*DESCRIPTION OF THE TASK*: How many lines in the listing below hold the word "Other"? Answer with the number only.

═════ DATA LISTING ═════

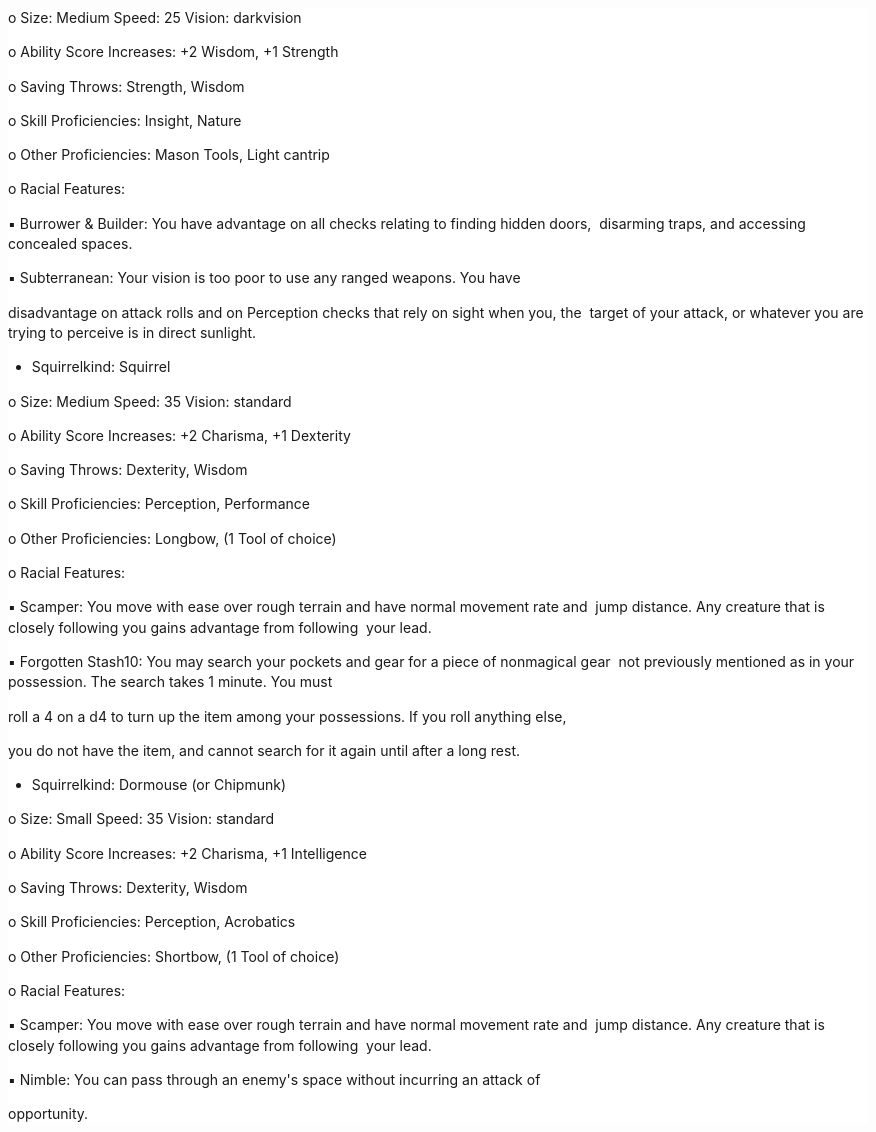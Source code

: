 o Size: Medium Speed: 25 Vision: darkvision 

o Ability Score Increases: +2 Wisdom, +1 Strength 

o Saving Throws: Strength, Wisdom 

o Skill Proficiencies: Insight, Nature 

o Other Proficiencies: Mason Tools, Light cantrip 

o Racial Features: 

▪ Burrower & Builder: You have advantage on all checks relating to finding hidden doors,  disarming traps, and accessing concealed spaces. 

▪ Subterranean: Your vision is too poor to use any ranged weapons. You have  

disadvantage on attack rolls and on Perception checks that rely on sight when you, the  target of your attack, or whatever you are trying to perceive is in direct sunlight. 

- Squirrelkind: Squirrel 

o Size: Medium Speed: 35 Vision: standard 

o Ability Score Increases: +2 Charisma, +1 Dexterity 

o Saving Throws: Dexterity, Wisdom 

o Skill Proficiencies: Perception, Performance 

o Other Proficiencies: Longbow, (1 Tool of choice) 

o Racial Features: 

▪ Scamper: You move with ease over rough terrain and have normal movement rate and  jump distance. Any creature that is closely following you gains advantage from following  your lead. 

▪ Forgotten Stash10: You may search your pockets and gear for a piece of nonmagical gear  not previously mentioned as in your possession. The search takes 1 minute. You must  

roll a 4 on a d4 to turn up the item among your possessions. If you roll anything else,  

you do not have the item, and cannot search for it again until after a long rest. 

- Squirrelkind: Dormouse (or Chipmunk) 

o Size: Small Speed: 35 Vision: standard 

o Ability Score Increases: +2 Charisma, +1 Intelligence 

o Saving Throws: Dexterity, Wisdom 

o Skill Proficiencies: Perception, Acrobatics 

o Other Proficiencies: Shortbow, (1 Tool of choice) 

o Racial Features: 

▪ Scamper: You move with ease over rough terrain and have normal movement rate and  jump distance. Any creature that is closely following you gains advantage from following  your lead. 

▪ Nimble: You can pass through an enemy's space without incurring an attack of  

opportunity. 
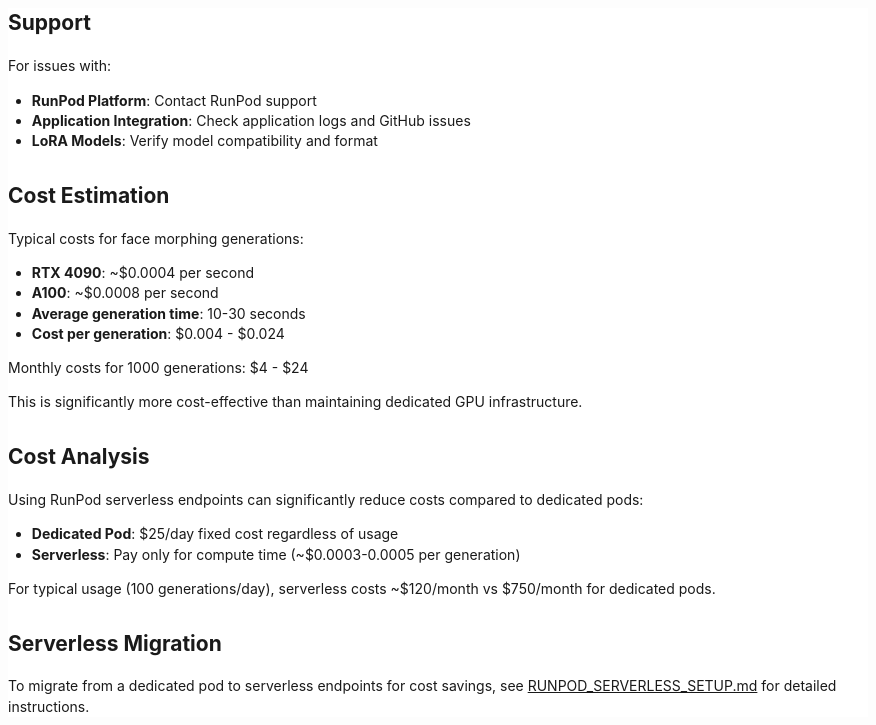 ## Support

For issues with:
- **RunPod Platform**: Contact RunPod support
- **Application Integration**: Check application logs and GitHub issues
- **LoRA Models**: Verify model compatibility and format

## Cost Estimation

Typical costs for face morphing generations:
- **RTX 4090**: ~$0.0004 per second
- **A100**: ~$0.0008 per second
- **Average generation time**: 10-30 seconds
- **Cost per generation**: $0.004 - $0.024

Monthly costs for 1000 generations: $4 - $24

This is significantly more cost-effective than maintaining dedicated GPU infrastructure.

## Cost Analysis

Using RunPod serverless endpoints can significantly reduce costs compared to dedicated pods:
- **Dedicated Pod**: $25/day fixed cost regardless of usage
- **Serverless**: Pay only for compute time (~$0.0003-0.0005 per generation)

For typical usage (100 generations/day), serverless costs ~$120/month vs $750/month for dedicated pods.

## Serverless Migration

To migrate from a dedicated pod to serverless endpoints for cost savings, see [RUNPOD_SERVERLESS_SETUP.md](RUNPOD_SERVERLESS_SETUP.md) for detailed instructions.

═════
═════ DATA LISTING ═════

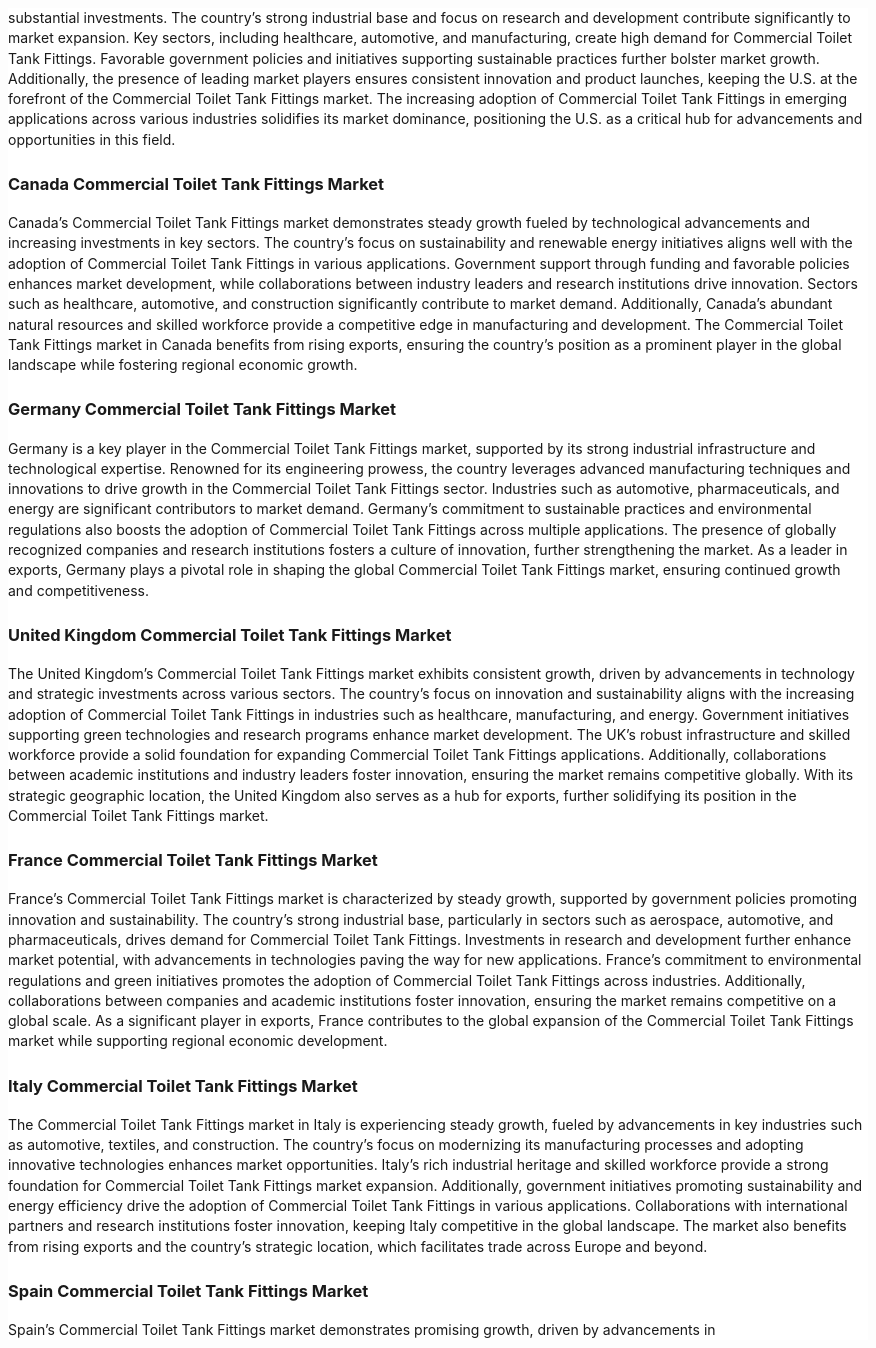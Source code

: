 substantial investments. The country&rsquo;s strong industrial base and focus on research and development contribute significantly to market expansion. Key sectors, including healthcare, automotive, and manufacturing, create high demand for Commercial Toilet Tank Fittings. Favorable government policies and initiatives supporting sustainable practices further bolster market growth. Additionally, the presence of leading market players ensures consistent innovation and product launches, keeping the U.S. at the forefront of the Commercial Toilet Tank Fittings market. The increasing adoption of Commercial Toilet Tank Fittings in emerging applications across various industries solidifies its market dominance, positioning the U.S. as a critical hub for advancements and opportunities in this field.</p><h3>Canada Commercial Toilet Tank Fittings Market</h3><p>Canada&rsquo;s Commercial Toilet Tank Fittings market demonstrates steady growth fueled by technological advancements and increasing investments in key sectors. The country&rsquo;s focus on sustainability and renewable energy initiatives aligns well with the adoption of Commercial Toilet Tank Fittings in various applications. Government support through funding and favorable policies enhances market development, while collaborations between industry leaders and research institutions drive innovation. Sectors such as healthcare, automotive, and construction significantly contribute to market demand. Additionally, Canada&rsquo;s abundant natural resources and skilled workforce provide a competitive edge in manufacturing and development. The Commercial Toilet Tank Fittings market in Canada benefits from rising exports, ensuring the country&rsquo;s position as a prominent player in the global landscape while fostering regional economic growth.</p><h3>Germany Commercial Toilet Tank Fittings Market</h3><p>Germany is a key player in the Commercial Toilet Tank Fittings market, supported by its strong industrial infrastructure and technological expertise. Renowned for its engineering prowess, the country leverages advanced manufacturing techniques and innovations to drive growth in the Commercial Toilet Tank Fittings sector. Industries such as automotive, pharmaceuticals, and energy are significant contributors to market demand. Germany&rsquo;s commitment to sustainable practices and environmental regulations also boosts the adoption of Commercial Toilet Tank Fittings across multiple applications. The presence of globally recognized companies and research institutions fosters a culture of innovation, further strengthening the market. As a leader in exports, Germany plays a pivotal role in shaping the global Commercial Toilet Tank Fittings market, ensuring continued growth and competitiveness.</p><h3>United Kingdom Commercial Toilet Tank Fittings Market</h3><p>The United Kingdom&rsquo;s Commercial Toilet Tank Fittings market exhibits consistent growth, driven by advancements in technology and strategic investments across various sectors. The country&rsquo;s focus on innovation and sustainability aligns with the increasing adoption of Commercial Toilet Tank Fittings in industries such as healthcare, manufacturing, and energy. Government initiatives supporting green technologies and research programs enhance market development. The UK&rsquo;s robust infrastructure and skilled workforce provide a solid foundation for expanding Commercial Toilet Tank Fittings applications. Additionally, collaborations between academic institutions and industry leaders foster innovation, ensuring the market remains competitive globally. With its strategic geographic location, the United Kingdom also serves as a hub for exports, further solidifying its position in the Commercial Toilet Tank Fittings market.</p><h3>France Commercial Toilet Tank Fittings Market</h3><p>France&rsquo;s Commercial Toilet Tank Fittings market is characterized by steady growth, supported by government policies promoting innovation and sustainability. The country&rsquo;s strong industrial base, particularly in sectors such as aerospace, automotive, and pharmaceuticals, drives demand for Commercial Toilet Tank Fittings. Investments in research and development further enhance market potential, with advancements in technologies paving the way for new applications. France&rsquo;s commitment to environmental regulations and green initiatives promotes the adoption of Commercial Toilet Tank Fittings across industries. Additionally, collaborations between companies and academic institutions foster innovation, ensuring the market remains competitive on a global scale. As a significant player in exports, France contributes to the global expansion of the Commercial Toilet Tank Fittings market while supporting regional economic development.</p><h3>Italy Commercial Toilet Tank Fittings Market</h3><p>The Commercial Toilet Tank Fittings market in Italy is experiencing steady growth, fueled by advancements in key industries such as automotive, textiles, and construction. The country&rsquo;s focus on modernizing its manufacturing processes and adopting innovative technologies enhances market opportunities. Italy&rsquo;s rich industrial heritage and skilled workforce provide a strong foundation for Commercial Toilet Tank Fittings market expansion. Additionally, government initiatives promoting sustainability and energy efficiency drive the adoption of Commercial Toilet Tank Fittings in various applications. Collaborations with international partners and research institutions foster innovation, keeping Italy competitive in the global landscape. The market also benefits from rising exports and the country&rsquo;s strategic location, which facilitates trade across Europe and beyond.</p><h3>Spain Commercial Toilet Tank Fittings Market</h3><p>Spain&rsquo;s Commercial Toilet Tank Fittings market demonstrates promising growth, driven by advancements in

═════

*WRITTEN ANSWER*: 3